Just as the rhetoric in Revelation isn’t a literal view of heaven, so the rhetoric of war in Isaiah isn’t the essential part of the message. The promise won’t be fulfilled as was expected, but it is fulfilled in a more potent way than the Israelites ever imagined. The coming of Christ does not defeat the enemies of Israel, but death itself. 

The Marcionites and the moderns are wrong. It is God’s promise to Abraham and through him the world that will be fulfilled at the end of Advent. In our epistle this morning, Paul adds a coda to a longer letter to the church in Thessalonica. After the specific advice he gives, he asks them to hold fast and reminds them once again, that 'the one who calls you is faithful.' 

God’s promise of salvation is one that has endured. The Old testament is the witness to the promise of God, the coming (the advent) of Christ is its fulfilment, for the one who calls us is faithful. 

Rejoice, rejoice!

Amen

2 comments:

Anonymous said...

One thing that always amazes me is when Pauline Christians pretend to defend the Old Testament against Marcion. Perhaps Marcion rejected it as a whole, but Pauline Christians also reject it as a whole aside from a few passages they feel they can twist to make the Law promise its own invalidation. Its so hypocritical. If the Old Testament were really believed by Christians they would reject Paul's theory of 'grace' since he uses grace to mean something wholly different than what the Old Testament means by it. Grace in the Old Testament is the mercy whereby God forgives all who repent; whereas in Paul it is some magic power he gives to a set of lucky lottery winners. Paul's 'grace' is nothing but 'favoritism'; the Biblical grace is 'mercy.' By biblical, I mean the Old Testament, the original Bible, which ought to be used as a basis for judging and condemning Paul's errors--for Paul is the original Marcionite.

Anonymous said...

In fact, obviously, Marcion drew a lot of his theology from 2 Cor 3-4 where Paul attacks Moses as dishonest. Verse 3:12 and 3:13 We use honest speech unlike Moses who hid his face in a veil--Paul means to impugn Moses as dishonest--verse 3:15 which veil is still on their hearts in the reading of the Old Testament--he means to say the reading of the Old Testament hinders us from salvation. 4:2 we renounce the hidden things of dishonesty--renewal of the claim that Moses was dishonest. He further asserts that there are two gods: 4:4 there is "the god of this world hath blinded the minds" of the Jews against "the light of the glorious gospel of Christ" and there is 4:6 "the god, who commanded the light to shine out of darkness...to give the light of the knowledge of the glory of God in the face of Jesus Christ."

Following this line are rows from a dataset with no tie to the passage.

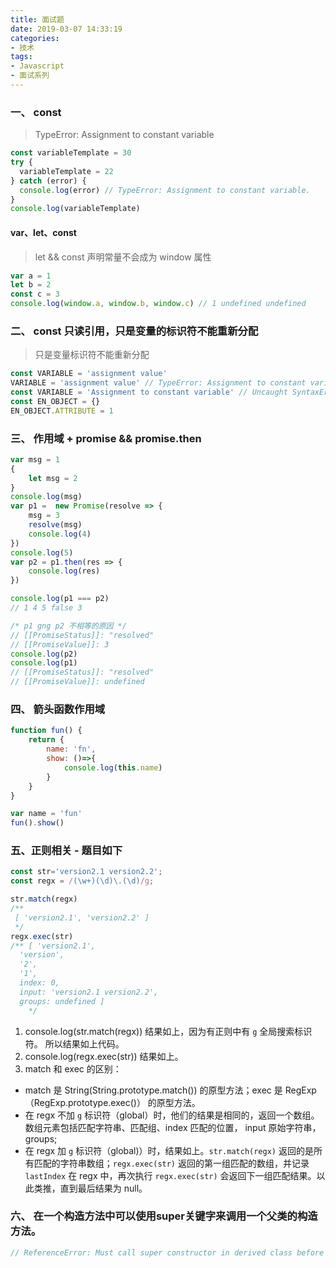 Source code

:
 ```yaml
---
title: 面试题
date: 2019-03-07 14:33:19
categories:
- 技术
tags:
- Javascript
- 面试系列
---
```

### 一、 const
> TypeError: Assignment to constant variable
```Javascript
const variableTemplate = 30
try {
  variableTemplate = 22
} catch (error) {
  console.log(error) // TypeError: Assignment to constant variable.
}
console.log(variableTemplate)
```
#### var、let、const
> let && const 声明常量不会成为 window 属性
```Javascript
var a = 1
let b = 2
const c = 3
console.log(window.a, window.b, window.c) // 1 undefined undefined
```
### 二、 const 只读引用，只是变量的标识符不能重新分配
> 只是变量标识符不能重新分配
```Javascript
const VARIABLE = 'assignment value'
VARIABLE = 'assignment value' // TypeError: Assignment to constant variable
const VARIABLE = 'Assignment to constant variable' // Uncaught SyntaxError: Identifier 'VARIABLE' has alreay been declared
const EN_OBJECT = {}
EN_OBJECT.ATTRIBUTE = 1
```

### 三、 作用域 + promise && promise.then
```Javascript
var msg = 1
{
	let msg = 2
}
console.log(msg)
var p1 =  new Promise(resolve => {
	msg = 3
	resolve(msg)
	console.log(4)
})
console.log(5)
var p2 = p1.then(res => {
	console.log(res)
})

console.log(p1 === p2)
// 1 4 5 false 3

/* p1 gng p2 不相等的原因 */
// [[PromiseStatus]]: "resolved"
// [[PromiseValue]]: 3
console.log(p2)
console.log(p1)
// [[PromiseStatus]]: "resolved"
// [[PromiseValue]]: undefined
```
### 四、 箭头函数作用域

```Javascript
function fun() {
	return {
		name: 'fn',
		show: ()=>{
			console.log(this.name)
		}
	}
}

var name = 'fun'
fun().show()
```

### 五、正则相关 - 题目如下
```javascript
const str='version2.1 version2.2';
const regx = /(\w+)(\d)\.(\d)/g;

str.match(regx)
/**
 [ 'version2.1', 'version2.2' ]
 */
regx.exec(str)
/** [ 'version2.1',
  'version',
  '2',
  '1',
  index: 0,
  input: 'version2.1 version2.2',
  groups: undefined ]
	*/
```
1.	console.log(str.match(regx)) 结果如上，因为有正则中有 `g` 全局搜索标识符。 所以结果如上代码。
2.	console.log(regx.exec(str)) 结果如上。
3.	match 和 exec 的区别： 
  * match 是 String(String.prototype.match()) 的原型方法；exec 是 RegExp（RegExp.prototype.exec()） 的原型方法。
  * 在 regx 不加 `g` 标识符（global）时，他们的结果是相同的，返回一个数组。数组元素包括匹配字符串、匹配组、index 匹配的位置， input 原始字符串， groups;
  * 在 regx 加 `g` 标识符（global)）时，结果如上。`str.match(regx)` 返回的是所有匹配的字符串数组；`regx.exec(str)` 返回的第一组匹配的数组，并记录 `lastIndex` 在 regx 中，再次执行 `regx.exec(str)` 会返回下一组匹配结果。以此类推，直到最后结果为 null。

### 六、 在一个构造方法中可以使用super关键字来调用一个父类的构造方法。
```Javascript
// ReferenceError: Must call super constructor in derived class before accessing 'this' or returning from derived constructor
```
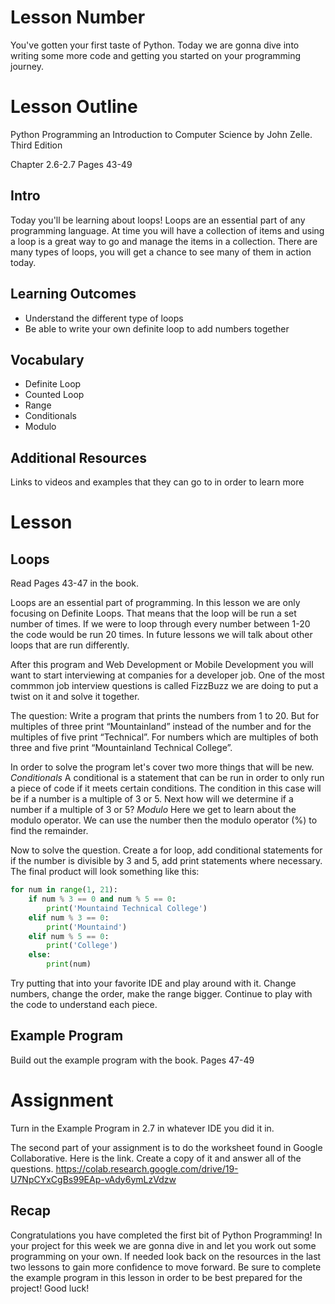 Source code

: # Lesson Number

You've gotten your first taste of Python. Today we are gonna dive into writing some more code and getting you started on your programming journey.

# Lesson Outline #

Python Programming an Introduction to Computer Science by John Zelle. Third Edition

Chapter 2.6-2.7 Pages 43-49

## Intro ##

Today you'll be learning about loops! Loops are an essential part of any programming language. At time you will have a collection of items and using a loop is a great way to go and manage the items in a collection. There are many types of loops, you will get a chance to see many of them in action today.

## Learning Outcomes ##

- Understand the different type of loops 
- Be able to write your own definite loop to add numbers together

## Vocabulary ##

- Definite Loop
- Counted Loop
- Range
- Conditionals
- Modulo


## Additional Resources ##

Links to videos and examples that they can go to in order to learn more

# Lesson #

## Loops ##

Read Pages 43-47 in the book.

Loops are an essential part of programming. In this lesson we are only focusing on Definite Loops. That means that the loop will be run a set number of times. If we were to loop through every number between 1-20 the code would be run 20 times. In future lessons we will talk about other loops that are run differently.

After this program and Web Development or Mobile Development you will want to start interviewing at companies for a developer job. One of the most commmon job interview questions is called FizzBuzz we are doing to put a twist on it and solve it together.

The question: Write a program that prints the numbers from 1 to 20. But for multiples of three print “Mountainland” instead of the number and for the multiples of five print “Technical”. For numbers which are multiples of both three and five print “Mountainland Technical College”.

In order to solve the program let's cover two more things that will be new. *Conditionals* A conditional is a statement that can be run in order to only run a piece of code if it meets certain conditions. The condition in this case will be if a number is a multiple of 3 or 5.
Next how will we determine if a number if a multiple of 3 or 5? *Modulo* Here we get to learn about the modulo operator. We can use the number then the modulo operator (%) to find the remainder. 

Now to solve the question. Create a for loop, add conditional statements for if the number is divisible by 3 and 5, add print statements where necessary. The final product will look something like this:
```python
for num in range(1, 21):
    if num % 3 == 0 and num % 5 == 0:
        print('Mountaind Technical College')
    elif num % 3 == 0:
        print('Mountaind')
    elif num % 5 == 0:
        print('College')
    else:
        print(num)
```

Try putting that into your favorite IDE and play around with it. Change numbers, change the order, make the range bigger. Continue to play with the code to understand each piece. 

## Example Program ##

Build out the example program with the book. Pages 47-49

# Assignment #

Turn in the Example Program in 2.7 in whatever IDE you did it in.

The second part of your assignment is to do the worksheet found in Google Collaborative. Here is the link. Create a copy of it and answer all of the questions. https://colab.research.google.com/drive/19-U7NpCYxCgBs99EAp-vAdy6ymLzVdzw

## Recap ##

Congratulations you have completed the first bit of Python Programming! In your project for this week we are gonna dive in and let you work out some programming on your own. If needed look back on the resources in the last two lessons to gain more confidence to move forward. Be sure to complete the example program in this lesson in order to be best prepared for the project! Good luck!
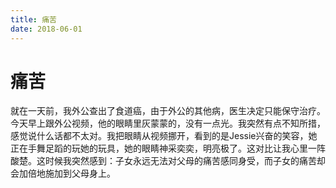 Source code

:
 ```yaml
---
title: 痛苦
date: 2018-06-01
---
```

# 痛苦

就在一天前，我外公查出了食道癌，由于外公的其他病，医生决定只能保守治疗。今天早上跟外公视频，他的眼睛里灰蒙蒙的，没有一点光。我突然有点不知所措，感觉说什么话都不太对。我把眼睛从视频挪开，看到的是Jessie兴奋的笑容，她正在手舞足蹈的玩她的玩具，她的眼睛神采奕奕，明亮极了。这对比让我心里一阵酸楚。这时候我突然感到：子女永远无法对父母的痛苦感同身受，而子女的痛苦却会加倍地施加到父母身上。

This second statement about commanding light to shine is not about Genesis 1 but about sending forth the gospel, and thus more an allusion to John 1 "that was the true light."

Paul's meaning is clear: there are two gods -- the god of this world, the OT god who blinds the Jews against the gospel of Christ, and the god who send Christ. Although the Catholic editors have added lot of positive Old Testament usages (or twistings) into Paul's epistles, and although they have made Paul confess the God of the OT to be the God of the NT at various points, they were too lazy to remove the clear original Marcionism of Paul's argument in this place. In fact, is it right to say that Marcion developed his doctrines from 2 Cor 3-4, or would it be more proper to say that Marcion wrote the original form of the Pauline epistles? Paul's doctrine is so very Marcionite that I am not actually able to choose between the two options. All I know is Paul doesn't know how to properly read the Old Testament.